Just simply output it, the ajax handler above will take that text and put it inside the field

Hope that helps 
(NOTE of course you'll have to tinker with this to make it work for you)


----------



## JoneeJay (Dec 20, 2004)

Cheers mate,

Before I try all that though... (I wasn't clear enough in my massive waffle lol)

I've already got the ajax bit working (but willing to switch to yours if it works) with a submit button...

But I don't want them to have to enter a quote then click on submit (It sounds daft - but it just looks unprofessional lol)

So I was hoping there's a way to make *onclick="ajaxRequest.addMessage();return false"* become

whenThisFormIsSubmittedJustWithEnterKey="ajaxRequest.addMessage();return false"

Do you know if that's possible mate?


----------



## cpscdave (Feb 25, 2004)

okay sorry I didnt quite follow what you were asking 

Build a javascript function on the webpage like updatevars. 
Then on your submit button have 
onclick="updatevars('var1,'var2');"

Thats how I've done it in the past myself.
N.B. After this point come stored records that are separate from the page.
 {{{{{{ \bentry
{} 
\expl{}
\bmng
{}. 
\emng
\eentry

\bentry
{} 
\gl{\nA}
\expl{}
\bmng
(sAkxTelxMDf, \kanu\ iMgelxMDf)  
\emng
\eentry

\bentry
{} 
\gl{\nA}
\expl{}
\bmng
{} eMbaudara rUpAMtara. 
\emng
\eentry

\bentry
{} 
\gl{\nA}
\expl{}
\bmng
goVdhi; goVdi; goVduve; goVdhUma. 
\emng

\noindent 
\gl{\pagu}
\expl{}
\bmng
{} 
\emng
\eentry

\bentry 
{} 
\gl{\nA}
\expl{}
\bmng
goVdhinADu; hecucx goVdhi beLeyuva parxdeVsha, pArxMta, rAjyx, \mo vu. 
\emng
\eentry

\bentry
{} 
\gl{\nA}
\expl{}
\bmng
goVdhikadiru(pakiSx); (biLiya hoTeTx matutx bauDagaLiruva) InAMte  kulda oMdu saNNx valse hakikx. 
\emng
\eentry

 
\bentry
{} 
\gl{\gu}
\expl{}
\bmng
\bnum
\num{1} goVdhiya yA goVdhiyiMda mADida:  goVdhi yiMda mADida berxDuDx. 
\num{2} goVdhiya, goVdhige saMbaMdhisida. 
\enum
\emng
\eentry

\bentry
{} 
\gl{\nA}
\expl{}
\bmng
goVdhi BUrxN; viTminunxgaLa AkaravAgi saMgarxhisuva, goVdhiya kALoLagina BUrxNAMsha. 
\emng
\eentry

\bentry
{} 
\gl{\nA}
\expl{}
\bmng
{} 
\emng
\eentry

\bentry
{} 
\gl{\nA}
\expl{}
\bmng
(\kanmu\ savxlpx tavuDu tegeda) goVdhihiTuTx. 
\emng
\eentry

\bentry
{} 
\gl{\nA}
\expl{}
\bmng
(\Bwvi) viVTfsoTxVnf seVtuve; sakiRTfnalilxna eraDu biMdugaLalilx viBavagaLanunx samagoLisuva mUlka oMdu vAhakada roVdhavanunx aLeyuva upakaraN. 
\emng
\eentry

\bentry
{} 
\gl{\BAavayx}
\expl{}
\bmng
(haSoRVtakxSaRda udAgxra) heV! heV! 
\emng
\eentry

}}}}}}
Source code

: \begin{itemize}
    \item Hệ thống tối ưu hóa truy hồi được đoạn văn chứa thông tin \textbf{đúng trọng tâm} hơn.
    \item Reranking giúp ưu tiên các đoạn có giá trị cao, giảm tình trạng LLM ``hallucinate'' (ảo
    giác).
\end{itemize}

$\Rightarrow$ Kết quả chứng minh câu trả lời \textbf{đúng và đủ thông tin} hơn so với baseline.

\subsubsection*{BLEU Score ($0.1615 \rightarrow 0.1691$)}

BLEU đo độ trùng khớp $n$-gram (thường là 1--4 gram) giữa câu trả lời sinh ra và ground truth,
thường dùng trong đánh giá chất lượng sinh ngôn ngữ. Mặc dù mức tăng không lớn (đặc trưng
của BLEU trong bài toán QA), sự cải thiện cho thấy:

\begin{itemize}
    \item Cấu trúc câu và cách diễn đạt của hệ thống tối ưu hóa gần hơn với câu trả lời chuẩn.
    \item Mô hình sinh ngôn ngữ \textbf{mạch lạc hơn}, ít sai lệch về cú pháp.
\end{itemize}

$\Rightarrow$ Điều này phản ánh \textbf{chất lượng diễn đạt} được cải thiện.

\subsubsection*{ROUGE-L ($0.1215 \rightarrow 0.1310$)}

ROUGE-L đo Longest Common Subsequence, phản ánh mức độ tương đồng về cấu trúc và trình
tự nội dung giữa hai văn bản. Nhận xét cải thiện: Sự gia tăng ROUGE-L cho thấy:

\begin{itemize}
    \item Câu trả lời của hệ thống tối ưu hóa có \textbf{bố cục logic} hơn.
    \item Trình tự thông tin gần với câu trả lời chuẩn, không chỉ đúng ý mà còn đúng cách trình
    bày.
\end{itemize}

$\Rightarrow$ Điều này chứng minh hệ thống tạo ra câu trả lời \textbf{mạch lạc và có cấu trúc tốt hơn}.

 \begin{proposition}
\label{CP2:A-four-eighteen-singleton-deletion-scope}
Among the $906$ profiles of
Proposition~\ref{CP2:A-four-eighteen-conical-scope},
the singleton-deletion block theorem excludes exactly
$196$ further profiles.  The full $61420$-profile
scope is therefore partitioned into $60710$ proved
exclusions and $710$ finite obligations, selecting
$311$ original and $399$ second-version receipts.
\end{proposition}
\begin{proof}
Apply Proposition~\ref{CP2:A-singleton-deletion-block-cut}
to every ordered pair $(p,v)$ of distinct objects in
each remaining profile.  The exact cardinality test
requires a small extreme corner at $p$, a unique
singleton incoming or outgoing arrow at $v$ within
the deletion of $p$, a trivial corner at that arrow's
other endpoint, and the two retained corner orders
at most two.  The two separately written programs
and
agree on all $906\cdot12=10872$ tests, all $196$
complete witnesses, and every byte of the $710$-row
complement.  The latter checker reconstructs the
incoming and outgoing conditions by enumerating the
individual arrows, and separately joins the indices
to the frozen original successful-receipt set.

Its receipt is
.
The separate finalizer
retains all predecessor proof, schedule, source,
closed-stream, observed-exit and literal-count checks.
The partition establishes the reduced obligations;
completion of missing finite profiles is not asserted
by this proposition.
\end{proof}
Not sure you can fully inline the ajax call inside the onclick, or if you can it woudl be ugly and hard to debug


----------



## JoneeJay (Dec 20, 2004)

Cheers mate,

Think I'll just make everything smaller so that more lines fit on lol... or a page 2 >> button haha

Thanks for all the helps


----------



## cpscdave (Feb 25, 2004)

ajax can be really powerfull or a giant pain in the ***.... or both 
Usually its both


----------